• [Records shown]:
■ ■ ■

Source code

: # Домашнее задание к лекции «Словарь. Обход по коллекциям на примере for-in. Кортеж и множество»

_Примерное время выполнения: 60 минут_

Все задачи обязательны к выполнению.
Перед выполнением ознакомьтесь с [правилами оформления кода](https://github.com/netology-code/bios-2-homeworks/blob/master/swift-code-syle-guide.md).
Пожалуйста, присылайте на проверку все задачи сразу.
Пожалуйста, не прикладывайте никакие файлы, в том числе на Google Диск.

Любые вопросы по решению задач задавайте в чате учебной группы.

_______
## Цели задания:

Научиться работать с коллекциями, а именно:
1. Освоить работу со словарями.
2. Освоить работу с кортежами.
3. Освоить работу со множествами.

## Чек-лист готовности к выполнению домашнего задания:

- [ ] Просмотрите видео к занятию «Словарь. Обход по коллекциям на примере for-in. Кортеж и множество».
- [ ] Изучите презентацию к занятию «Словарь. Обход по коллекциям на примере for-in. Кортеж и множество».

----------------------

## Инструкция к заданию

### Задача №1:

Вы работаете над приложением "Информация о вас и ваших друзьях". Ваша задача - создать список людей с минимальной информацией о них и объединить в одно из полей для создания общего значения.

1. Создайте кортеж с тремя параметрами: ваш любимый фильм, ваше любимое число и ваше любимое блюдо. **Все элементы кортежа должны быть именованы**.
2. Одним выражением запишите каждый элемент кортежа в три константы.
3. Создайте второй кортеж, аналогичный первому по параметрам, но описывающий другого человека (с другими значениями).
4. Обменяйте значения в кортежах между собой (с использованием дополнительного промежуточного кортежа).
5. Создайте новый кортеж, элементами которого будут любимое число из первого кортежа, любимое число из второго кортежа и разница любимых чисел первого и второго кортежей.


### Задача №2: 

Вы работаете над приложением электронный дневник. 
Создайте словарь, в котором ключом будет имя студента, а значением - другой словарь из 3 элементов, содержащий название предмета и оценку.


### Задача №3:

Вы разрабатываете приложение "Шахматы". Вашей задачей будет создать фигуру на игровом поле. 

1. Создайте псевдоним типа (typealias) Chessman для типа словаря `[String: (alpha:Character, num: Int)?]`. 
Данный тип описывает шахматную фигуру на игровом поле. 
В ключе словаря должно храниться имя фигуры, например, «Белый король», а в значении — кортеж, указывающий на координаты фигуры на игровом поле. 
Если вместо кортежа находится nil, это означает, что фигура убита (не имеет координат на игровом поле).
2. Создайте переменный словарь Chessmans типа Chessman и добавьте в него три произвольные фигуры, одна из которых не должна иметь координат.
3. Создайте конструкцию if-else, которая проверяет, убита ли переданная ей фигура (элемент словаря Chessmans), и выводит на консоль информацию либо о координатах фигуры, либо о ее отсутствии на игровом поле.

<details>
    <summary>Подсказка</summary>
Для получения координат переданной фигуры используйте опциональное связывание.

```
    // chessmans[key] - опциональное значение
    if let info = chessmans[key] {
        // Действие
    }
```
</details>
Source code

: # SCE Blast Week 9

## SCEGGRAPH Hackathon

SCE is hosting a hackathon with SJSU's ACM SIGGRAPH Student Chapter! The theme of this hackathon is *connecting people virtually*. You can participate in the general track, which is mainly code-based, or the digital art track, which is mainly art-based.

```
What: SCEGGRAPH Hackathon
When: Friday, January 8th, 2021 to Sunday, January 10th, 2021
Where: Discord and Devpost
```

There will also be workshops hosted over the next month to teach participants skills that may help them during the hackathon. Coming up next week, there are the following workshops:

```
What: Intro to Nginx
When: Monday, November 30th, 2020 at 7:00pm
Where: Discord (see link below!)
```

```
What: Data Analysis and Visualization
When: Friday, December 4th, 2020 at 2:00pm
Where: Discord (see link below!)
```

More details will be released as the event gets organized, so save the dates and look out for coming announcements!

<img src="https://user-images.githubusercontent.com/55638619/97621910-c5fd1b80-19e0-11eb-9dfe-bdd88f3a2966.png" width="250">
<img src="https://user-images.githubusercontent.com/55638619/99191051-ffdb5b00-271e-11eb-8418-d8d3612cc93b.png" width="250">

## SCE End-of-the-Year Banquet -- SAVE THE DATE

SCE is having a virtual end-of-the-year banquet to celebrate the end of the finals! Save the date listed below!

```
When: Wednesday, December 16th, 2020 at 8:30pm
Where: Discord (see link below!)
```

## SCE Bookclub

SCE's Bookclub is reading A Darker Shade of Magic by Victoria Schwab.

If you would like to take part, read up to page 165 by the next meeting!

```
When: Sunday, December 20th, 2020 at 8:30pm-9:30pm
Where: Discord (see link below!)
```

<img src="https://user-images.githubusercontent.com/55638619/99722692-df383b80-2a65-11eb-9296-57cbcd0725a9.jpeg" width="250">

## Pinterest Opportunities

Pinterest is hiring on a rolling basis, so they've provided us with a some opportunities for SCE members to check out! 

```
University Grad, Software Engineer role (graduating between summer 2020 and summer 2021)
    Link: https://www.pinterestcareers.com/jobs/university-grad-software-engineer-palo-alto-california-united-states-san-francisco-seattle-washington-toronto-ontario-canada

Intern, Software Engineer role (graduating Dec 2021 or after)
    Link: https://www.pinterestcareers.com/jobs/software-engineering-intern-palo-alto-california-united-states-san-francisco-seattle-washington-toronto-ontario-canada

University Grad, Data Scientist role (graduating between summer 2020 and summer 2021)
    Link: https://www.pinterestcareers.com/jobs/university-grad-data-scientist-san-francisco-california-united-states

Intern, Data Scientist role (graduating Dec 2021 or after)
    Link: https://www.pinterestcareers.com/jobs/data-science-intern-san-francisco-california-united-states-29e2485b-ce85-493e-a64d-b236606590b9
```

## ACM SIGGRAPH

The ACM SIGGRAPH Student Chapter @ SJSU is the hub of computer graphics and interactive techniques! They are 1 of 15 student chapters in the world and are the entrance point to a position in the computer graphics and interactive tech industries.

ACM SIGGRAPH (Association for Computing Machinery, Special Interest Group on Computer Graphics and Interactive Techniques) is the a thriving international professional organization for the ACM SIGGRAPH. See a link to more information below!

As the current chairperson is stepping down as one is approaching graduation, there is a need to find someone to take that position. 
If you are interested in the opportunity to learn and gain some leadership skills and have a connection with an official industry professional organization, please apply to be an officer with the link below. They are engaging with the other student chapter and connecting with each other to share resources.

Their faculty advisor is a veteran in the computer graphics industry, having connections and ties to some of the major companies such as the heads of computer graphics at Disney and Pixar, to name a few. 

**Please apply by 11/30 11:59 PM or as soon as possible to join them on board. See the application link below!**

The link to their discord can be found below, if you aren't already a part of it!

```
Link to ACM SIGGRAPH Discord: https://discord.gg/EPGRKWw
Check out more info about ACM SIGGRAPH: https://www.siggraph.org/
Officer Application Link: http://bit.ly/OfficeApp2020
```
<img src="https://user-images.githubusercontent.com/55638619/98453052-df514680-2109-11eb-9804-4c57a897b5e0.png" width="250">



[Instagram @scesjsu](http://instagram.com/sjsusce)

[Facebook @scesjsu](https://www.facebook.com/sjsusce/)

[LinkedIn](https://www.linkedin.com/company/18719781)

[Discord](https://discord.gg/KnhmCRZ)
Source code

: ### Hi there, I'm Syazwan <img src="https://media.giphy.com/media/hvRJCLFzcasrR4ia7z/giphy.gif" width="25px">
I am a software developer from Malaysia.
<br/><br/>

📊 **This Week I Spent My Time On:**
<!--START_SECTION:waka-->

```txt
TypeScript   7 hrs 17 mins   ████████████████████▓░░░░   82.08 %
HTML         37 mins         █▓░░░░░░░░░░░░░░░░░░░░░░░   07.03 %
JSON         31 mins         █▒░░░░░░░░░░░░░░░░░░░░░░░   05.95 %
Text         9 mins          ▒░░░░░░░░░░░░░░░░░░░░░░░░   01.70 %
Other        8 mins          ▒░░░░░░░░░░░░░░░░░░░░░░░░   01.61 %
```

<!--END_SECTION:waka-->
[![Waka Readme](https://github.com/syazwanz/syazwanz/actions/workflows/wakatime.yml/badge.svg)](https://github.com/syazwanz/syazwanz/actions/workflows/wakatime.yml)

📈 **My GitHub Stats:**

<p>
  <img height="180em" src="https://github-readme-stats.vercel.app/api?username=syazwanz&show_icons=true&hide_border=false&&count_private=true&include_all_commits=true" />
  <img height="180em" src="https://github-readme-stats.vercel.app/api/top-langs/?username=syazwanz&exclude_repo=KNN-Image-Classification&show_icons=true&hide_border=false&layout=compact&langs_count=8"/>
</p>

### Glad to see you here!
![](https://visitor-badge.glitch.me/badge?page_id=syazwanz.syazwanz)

■ ■ ■

Scan the data, and report each line that uses the word "приложением".

Вы работаете над приложением "Информация о вас и ваших друзьях". Ваша задача - создать список людей с минимальной информацией о них и объединить в одно из полей для создания общего значения.
Вы работаете над приложением электронный дневник. 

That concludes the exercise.